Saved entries
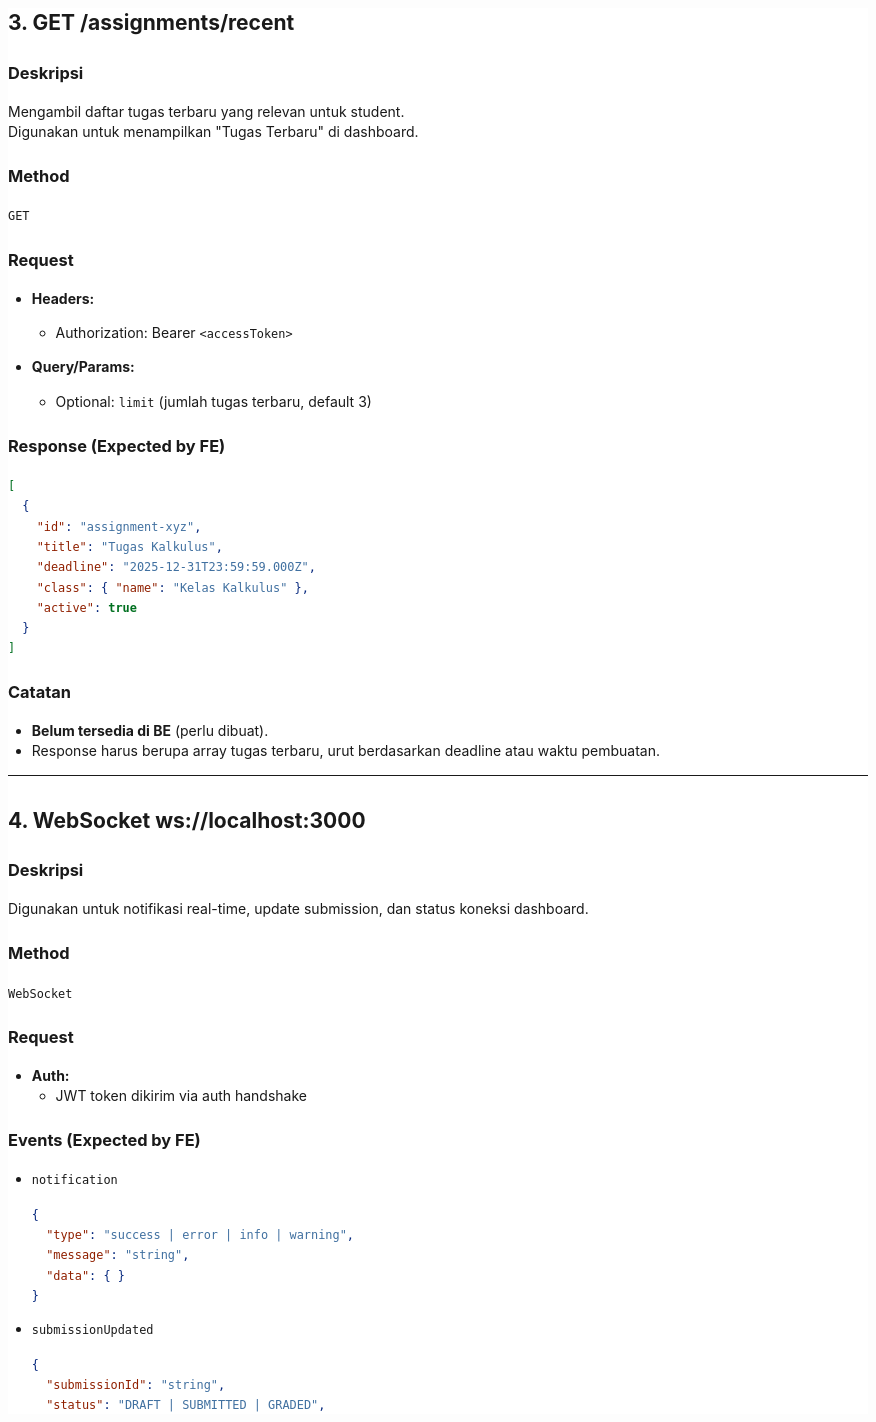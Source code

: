 ## 3. GET /assignments/recent

### Deskripsi
Mengambil daftar tugas terbaru yang relevan untuk student.  
Digunakan untuk menampilkan "Tugas Terbaru" di dashboard.

### Method
`GET`

### Request
- **Headers:**  
  - Authorization: Bearer `<accessToken>`

- **Query/Params:**  
  - Optional: `limit` (jumlah tugas terbaru, default 3)

### Response (Expected by FE)
```json
[
  {
    "id": "assignment-xyz",
    "title": "Tugas Kalkulus",
    "deadline": "2025-12-31T23:59:59.000Z",
    "class": { "name": "Kelas Kalkulus" },
    "active": true
  }
]
```

### Catatan
- **Belum tersedia di BE** (perlu dibuat).
- Response harus berupa array tugas terbaru, urut berdasarkan deadline atau waktu pembuatan.

---

## 4. WebSocket ws://localhost:3000

### Deskripsi
Digunakan untuk notifikasi real-time, update submission, dan status koneksi dashboard.

### Method
`WebSocket`

### Request
- **Auth:**  
  - JWT token dikirim via auth handshake

### Events (Expected by FE)
- `notification`
  ```json
  {
    "type": "success | error | info | warning",
    "message": "string",
    "data": { }
  }
  ```
- `submissionUpdated`
  ```json
  {
    "submissionId": "string",
    "status": "DRAFT | SUBMITTED | GRADED",
  ```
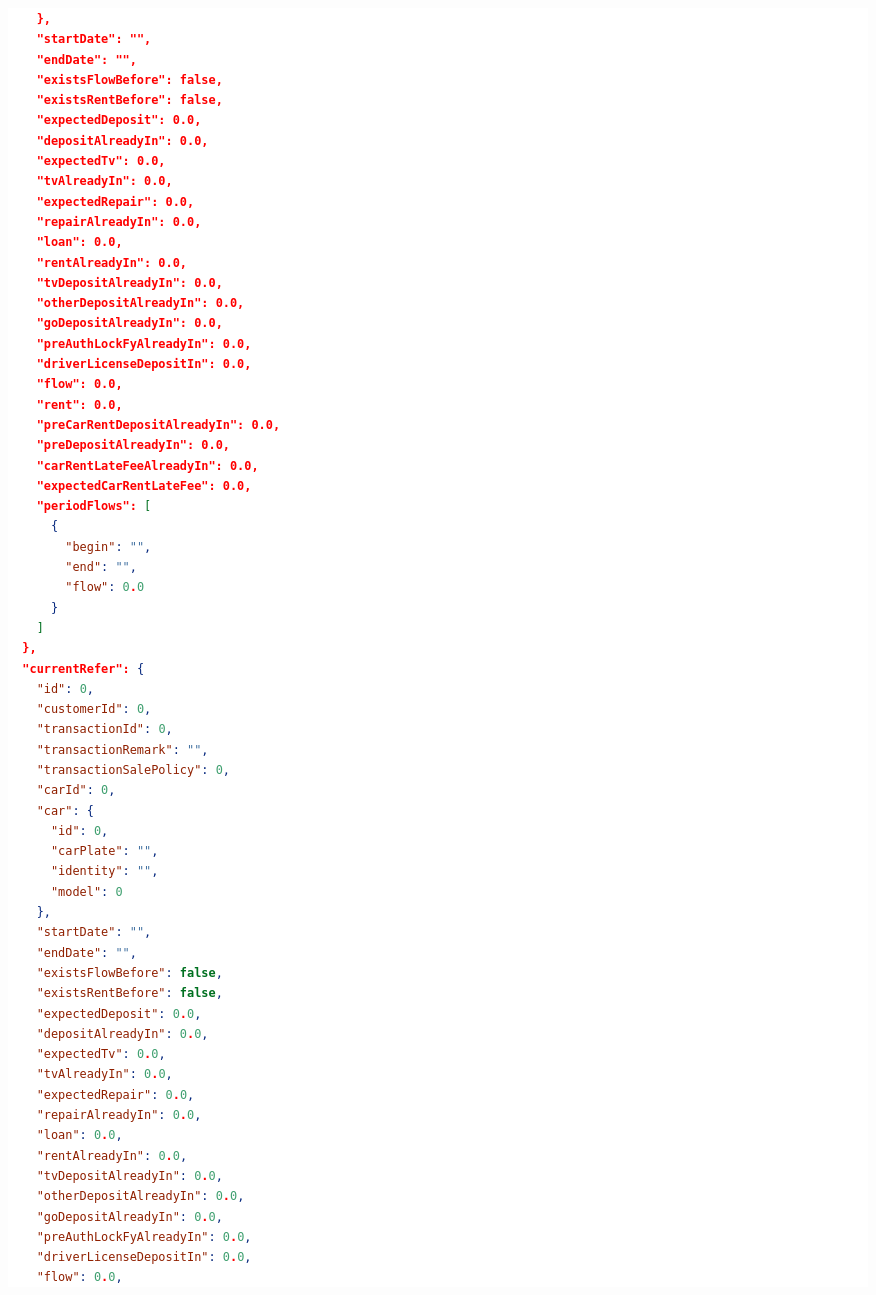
 ```json
    },
    "startDate": "",
    "endDate": "",
    "existsFlowBefore": false,
    "existsRentBefore": false,
    "expectedDeposit": 0.0,
    "depositAlreadyIn": 0.0,
    "expectedTv": 0.0,
    "tvAlreadyIn": 0.0,
    "expectedRepair": 0.0,
    "repairAlreadyIn": 0.0,
    "loan": 0.0,
    "rentAlreadyIn": 0.0,
    "tvDepositAlreadyIn": 0.0,
    "otherDepositAlreadyIn": 0.0,
    "goDepositAlreadyIn": 0.0,
    "preAuthLockFyAlreadyIn": 0.0,
    "driverLicenseDepositIn": 0.0,
    "flow": 0.0,
    "rent": 0.0,
    "preCarRentDepositAlreadyIn": 0.0,
    "preDepositAlreadyIn": 0.0,
    "carRentLateFeeAlreadyIn": 0.0,
    "expectedCarRentLateFee": 0.0,
    "periodFlows": [
      {
        "begin": "",
        "end": "",
        "flow": 0.0
      }
    ]
  },
  "currentRefer": {
    "id": 0,
    "customerId": 0,
    "transactionId": 0,
    "transactionRemark": "",
    "transactionSalePolicy": 0,
    "carId": 0,
    "car": {
      "id": 0,
      "carPlate": "",
      "identity": "",
      "model": 0
    },
    "startDate": "",
    "endDate": "",
    "existsFlowBefore": false,
    "existsRentBefore": false,
    "expectedDeposit": 0.0,
    "depositAlreadyIn": 0.0,
    "expectedTv": 0.0,
    "tvAlreadyIn": 0.0,
    "expectedRepair": 0.0,
    "repairAlreadyIn": 0.0,
    "loan": 0.0,
    "rentAlreadyIn": 0.0,
    "tvDepositAlreadyIn": 0.0,
    "otherDepositAlreadyIn": 0.0,
    "goDepositAlreadyIn": 0.0,
    "preAuthLockFyAlreadyIn": 0.0,
    "driverLicenseDepositIn": 0.0,
    "flow": 0.0,
```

» **Required work**
Reprint each of the records exactly and skip the images.

» **Completed task**
Source code

: ## 3. GET /assignments/recent

### Deskripsi
Mengambil daftar tugas terbaru yang relevan untuk student.  
Digunakan untuk menampilkan "Tugas Terbaru" di dashboard.

### Method
`GET`

### Request
- **Headers:**  
  - Authorization: Bearer `<accessToken>`

- **Query/Params:**  
  - Optional: `limit` (jumlah tugas terbaru, default 3)

### Response (Expected by FE)
```json
[
  {
    "id": "assignment-xyz",
    "title": "Tugas Kalkulus",
    "deadline": "2025-12-31T23:59:59.000Z",
    "class": { "name": "Kelas Kalkulus" },
    "active": true
  }
]
```

### Catatan
- **Belum tersedia di BE** (perlu dibuat).
- Response harus berupa array tugas terbaru, urut berdasarkan deadline atau waktu pembuatan.

---

## 4. WebSocket ws://localhost:3000

### Deskripsi
Digunakan untuk notifikasi real-time, update submission, dan status koneksi dashboard.

### Method
`WebSocket`

### Request
- **Auth:**  
  - JWT token dikirim via auth handshake

### Events (Expected by FE)
- `notification`
  ```json
  {
    "type": "success | error | info | warning",
    "message": "string",
    "data": { }
  }
  ```
- `submissionUpdated`
  ```json
  {
    "submissionId": "string",
    "status": "DRAFT | SUBMITTED | GRADED",
  ```
 ```json
    },
    "startDate": "",
    "endDate": "",
    "existsFlowBefore": false,
    "existsRentBefore": false,
    "expectedDeposit": 0.0,
    "depositAlreadyIn": 0.0,
    "expectedTv": 0.0,
    "tvAlreadyIn": 0.0,
    "expectedRepair": 0.0,
    "repairAlreadyIn": 0.0,
    "loan": 0.0,
    "rentAlreadyIn": 0.0,
    "tvDepositAlreadyIn": 0.0,
    "otherDepositAlreadyIn": 0.0,
    "goDepositAlreadyIn": 0.0,
    "preAuthLockFyAlreadyIn": 0.0,
    "driverLicenseDepositIn": 0.0,
    "flow": 0.0,
    "rent": 0.0,
    "preCarRentDepositAlreadyIn": 0.0,
    "preDepositAlreadyIn": 0.0,
    "carRentLateFeeAlreadyIn": 0.0,
    "expectedCarRentLateFee": 0.0,
    "periodFlows": [
      {
        "begin": "",
        "end": "",
        "flow": 0.0
      }
    ]
  },
  "currentRefer": {
    "id": 0,
    "customerId": 0,
    "transactionId": 0,
    "transactionRemark": "",
    "transactionSalePolicy": 0,
    "carId": 0,
    "car": {
      "id": 0,
      "carPlate": "",
      "identity": "",
      "model": 0
    },
    "startDate": "",
    "endDate": "",
    "existsFlowBefore": false,
    "existsRentBefore": false,
    "expectedDeposit": 0.0,
    "depositAlreadyIn": 0.0,
    "expectedTv": 0.0,
    "tvAlreadyIn": 0.0,
    "expectedRepair": 0.0,
    "repairAlreadyIn": 0.0,
    "loan": 0.0,
    "rentAlreadyIn": 0.0,
    "tvDepositAlreadyIn": 0.0,
    "otherDepositAlreadyIn": 0.0,
    "goDepositAlreadyIn": 0.0,
    "preAuthLockFyAlreadyIn": 0.0,
    "driverLicenseDepositIn": 0.0,
    "flow": 0.0,
```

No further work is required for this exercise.